* **WHAT IS BEING ASKED**
Starting from the first line below, count every line holding the word "solution", then state the total alone.

━━━━━ EXTRACTED DATA ━━━━━

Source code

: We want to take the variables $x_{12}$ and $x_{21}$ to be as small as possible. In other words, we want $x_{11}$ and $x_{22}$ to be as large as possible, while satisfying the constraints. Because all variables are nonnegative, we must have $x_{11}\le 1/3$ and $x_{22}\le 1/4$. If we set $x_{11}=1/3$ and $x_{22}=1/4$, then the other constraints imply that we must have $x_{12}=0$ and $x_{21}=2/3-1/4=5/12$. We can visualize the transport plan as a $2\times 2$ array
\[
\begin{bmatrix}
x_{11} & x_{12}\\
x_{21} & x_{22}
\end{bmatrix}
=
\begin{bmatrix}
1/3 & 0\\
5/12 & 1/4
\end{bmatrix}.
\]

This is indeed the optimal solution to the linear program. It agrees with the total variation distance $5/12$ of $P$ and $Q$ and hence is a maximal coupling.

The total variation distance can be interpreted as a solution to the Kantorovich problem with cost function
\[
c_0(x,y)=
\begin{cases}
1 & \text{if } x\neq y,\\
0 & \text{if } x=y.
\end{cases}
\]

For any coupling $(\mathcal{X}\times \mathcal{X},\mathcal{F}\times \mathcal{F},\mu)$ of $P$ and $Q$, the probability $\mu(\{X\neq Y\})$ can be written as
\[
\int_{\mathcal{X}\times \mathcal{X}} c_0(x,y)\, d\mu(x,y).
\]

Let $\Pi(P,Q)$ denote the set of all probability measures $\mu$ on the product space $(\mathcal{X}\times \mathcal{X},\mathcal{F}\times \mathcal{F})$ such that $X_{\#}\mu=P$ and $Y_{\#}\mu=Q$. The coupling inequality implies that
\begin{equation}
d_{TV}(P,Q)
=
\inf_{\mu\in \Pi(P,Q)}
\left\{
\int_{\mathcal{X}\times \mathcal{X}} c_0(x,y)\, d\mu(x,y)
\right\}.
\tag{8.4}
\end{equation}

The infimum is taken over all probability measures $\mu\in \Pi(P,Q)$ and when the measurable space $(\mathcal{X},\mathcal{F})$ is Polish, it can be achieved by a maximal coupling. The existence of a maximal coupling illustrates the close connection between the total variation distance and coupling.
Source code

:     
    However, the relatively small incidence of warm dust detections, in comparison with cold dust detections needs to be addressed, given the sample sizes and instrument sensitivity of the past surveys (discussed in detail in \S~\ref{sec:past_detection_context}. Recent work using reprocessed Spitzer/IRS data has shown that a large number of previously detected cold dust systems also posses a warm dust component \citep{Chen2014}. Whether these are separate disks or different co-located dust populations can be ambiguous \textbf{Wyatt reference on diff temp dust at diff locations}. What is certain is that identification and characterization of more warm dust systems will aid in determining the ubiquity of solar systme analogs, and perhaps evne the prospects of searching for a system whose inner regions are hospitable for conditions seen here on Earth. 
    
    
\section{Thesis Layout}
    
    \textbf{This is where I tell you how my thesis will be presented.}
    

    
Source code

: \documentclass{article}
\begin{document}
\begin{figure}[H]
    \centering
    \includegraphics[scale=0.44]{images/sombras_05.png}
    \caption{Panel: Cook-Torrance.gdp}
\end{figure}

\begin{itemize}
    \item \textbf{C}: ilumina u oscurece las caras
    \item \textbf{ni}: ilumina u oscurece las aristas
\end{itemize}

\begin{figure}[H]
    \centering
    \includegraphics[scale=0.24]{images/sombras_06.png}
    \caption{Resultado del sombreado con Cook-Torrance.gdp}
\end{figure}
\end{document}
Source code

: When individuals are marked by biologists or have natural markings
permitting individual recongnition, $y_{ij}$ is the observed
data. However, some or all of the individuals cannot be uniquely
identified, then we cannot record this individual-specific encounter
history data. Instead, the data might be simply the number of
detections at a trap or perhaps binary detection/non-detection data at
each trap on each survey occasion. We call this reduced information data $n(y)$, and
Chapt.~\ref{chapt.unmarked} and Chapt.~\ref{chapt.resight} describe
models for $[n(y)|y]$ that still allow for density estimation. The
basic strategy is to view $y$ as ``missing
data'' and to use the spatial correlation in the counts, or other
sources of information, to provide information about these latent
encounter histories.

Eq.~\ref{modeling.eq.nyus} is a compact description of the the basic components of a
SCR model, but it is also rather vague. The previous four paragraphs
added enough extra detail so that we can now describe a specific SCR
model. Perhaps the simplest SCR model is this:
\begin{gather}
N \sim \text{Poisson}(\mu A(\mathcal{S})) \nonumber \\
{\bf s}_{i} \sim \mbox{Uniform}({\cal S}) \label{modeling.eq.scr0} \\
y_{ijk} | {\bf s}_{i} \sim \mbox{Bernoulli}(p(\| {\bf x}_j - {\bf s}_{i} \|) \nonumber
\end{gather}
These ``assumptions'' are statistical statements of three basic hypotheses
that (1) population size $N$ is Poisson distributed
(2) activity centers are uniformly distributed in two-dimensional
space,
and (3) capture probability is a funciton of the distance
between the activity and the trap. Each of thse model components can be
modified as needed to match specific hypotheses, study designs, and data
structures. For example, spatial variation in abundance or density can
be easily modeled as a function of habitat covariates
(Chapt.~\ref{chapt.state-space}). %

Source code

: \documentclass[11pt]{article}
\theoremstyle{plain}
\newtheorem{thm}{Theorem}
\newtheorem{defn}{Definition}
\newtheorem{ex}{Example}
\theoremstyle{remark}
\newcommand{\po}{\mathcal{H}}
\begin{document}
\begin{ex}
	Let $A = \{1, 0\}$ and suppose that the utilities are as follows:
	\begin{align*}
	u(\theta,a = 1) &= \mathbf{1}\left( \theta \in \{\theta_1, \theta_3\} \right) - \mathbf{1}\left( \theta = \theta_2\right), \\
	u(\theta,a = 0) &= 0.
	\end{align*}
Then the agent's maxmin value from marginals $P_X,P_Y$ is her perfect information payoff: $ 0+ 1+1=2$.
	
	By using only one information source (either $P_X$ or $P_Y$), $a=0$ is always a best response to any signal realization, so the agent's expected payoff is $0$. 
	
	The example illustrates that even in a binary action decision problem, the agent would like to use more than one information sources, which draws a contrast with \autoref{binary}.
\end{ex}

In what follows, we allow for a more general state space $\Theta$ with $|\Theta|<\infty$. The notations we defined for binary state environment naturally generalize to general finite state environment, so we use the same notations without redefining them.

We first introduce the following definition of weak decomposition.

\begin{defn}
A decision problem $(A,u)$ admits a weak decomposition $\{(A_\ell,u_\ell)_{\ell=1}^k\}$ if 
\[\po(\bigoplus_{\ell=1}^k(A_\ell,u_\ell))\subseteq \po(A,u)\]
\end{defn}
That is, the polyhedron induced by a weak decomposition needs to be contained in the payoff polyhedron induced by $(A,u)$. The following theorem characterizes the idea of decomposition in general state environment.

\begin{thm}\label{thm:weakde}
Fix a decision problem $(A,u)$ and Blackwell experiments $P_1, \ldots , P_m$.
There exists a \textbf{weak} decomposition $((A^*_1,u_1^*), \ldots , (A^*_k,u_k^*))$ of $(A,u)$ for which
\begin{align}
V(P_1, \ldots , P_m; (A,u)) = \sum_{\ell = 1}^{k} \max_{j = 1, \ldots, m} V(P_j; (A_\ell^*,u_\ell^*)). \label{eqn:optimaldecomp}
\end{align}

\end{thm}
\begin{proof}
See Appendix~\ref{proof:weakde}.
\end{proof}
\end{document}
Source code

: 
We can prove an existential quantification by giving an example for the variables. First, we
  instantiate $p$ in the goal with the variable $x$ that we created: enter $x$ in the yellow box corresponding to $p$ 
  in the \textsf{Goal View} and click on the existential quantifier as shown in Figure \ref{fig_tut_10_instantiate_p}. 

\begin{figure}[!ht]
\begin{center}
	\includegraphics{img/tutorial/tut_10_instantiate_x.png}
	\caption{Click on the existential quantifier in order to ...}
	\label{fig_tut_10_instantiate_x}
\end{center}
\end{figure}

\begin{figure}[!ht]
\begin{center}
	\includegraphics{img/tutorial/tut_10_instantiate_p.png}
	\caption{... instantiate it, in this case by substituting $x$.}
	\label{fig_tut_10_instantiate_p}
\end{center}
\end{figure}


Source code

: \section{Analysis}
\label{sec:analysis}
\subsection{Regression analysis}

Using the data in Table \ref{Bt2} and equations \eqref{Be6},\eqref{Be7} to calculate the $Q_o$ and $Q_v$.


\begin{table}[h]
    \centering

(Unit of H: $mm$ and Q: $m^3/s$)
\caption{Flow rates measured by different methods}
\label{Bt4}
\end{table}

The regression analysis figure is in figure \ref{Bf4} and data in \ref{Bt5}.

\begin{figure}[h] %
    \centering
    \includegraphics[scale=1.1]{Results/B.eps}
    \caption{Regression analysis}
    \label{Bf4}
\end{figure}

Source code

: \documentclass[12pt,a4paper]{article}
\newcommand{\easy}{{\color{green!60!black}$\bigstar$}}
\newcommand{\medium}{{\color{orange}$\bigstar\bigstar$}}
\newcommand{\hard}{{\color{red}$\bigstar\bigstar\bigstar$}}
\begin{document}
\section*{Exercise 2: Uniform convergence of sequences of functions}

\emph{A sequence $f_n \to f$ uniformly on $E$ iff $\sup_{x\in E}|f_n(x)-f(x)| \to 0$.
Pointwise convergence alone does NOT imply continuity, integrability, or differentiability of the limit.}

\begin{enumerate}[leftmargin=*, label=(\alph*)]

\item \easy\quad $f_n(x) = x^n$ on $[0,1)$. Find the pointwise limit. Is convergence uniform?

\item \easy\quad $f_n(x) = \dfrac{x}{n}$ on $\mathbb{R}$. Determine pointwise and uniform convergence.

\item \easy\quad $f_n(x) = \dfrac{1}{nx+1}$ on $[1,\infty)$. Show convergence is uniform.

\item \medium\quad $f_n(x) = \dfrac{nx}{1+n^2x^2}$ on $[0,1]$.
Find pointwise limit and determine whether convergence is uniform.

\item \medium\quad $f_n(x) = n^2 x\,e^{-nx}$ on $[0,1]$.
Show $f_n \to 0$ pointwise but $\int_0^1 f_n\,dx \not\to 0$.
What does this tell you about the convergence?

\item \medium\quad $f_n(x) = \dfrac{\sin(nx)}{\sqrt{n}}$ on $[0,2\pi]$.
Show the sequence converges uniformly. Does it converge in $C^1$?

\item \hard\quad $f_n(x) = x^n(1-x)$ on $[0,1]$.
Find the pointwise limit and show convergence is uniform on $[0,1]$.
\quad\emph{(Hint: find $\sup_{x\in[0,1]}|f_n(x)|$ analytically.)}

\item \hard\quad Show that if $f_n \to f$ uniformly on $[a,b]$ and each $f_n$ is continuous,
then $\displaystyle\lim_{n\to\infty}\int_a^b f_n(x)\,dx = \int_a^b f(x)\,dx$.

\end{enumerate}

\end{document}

━━━━━

* **EXERCISE ANSWER**
2